Twenty Minutes in Manhattan
Reaktion Books: 272 pp., $27
For years, Michael Sorkin, professor of architecture and design at City College of New York and former architecture critic for the Village Voice, walked each day from his Greenwich Village apartment to his studio on Hudson Street in Tribeca. The trip takes 20 minutes, but this flaneur's mind wanders through the history of the city, architectural theory, social justice and urban planning. Sorkin and his wife have lived on the top floor of the five-story tenement he fondly calls Annabel Lee (a name inscribed in the cornice) for 24 years.
He begins his journey with the stairs (72 in all), moves onto the stoop, the block, through La Guardia Place, Washington Square, Soho, Canal Street, Tribeca to Hudson Street. He is fascinated by the myriad ways architectural details foster or inhibit community, neighborliness, safety, diversity and intimacy. Sorkin has a light hand with history (he is never overbearing) and a worldly way with facts and anecdotes.
From the creation of the gridiron system of city blocks in 1811 to current disputes over zoning and development, he describes how New Yorkers' lives are formed and deformed by their environment. Sorkin's agenda is clear: Local is better; civic life depends on economic imperatives (more leisure time means more time to protect shade trees and public education) but also on small things like open stairways. "Our sense of citizenship and belonging," he writes, "is not the product of ownership but of affinity, interaction, and social reciprocity." Sorkin began this book 12 years ago, and he admits that 9/11 (the towers were visible from his living room window) informed his thinking about neighborhoods and city life. He also admits to having left his Hudson Street studio four years ago because of creeping gentrification.
"Twenty Minutes" is a eulogy to an urban life that is fast disappearing. The city, he writes, has become "the territory of mere acquisitiveness, of the sort of civic disengagement suggested by the lifestyles of those who can afford to own multimillion-dollar apartments they will occupy only a month at a stretch. For them, possession displaces participation."
Houghton Mifflin Harcourt: 226 pp., $12.95 paper
The female characters in this debut collection inhabit some of the more disorienting landscapes in Southern California -- Newport Beach and environs. Waitresses, single mothers, teenagers -- their bodies are often described in the language of Cubism: planes and angles and unreliable, shifting surfaces.

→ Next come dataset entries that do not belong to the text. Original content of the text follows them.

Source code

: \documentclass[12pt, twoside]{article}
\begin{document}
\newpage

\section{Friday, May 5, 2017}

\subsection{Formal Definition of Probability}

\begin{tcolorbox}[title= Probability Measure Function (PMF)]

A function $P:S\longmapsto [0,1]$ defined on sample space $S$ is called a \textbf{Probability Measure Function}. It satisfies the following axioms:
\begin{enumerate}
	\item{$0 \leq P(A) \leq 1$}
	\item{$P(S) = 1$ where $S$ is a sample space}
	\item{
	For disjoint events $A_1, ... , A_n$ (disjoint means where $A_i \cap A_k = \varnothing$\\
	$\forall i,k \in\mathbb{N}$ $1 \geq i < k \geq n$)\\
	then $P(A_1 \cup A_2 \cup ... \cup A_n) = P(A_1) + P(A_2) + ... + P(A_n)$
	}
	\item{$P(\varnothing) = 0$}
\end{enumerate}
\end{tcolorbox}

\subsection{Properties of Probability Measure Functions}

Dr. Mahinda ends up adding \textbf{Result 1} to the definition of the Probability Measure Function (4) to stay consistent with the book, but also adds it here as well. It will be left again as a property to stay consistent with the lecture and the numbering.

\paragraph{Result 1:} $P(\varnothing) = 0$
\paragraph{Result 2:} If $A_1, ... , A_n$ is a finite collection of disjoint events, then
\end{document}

The proportions of things, from utensils to emotions, often fail to fit the environment -- the hallways and beaches and temporary living spaces meant to contain Victoria Patterson's characters. Light glows in their blond hair as though it is trapped; sexuality and cannibalism are discussed in tandem; punishments and guilt often come long after the character's transgressions. Things are out of sync, making these stories infinitely disturbing. What happened to childhood? Is numbness the most a girl can hope for? "She wonders how she will function this day, the next, and all the days that follow." Even wondering, in this memorable collection, is a form of prayer.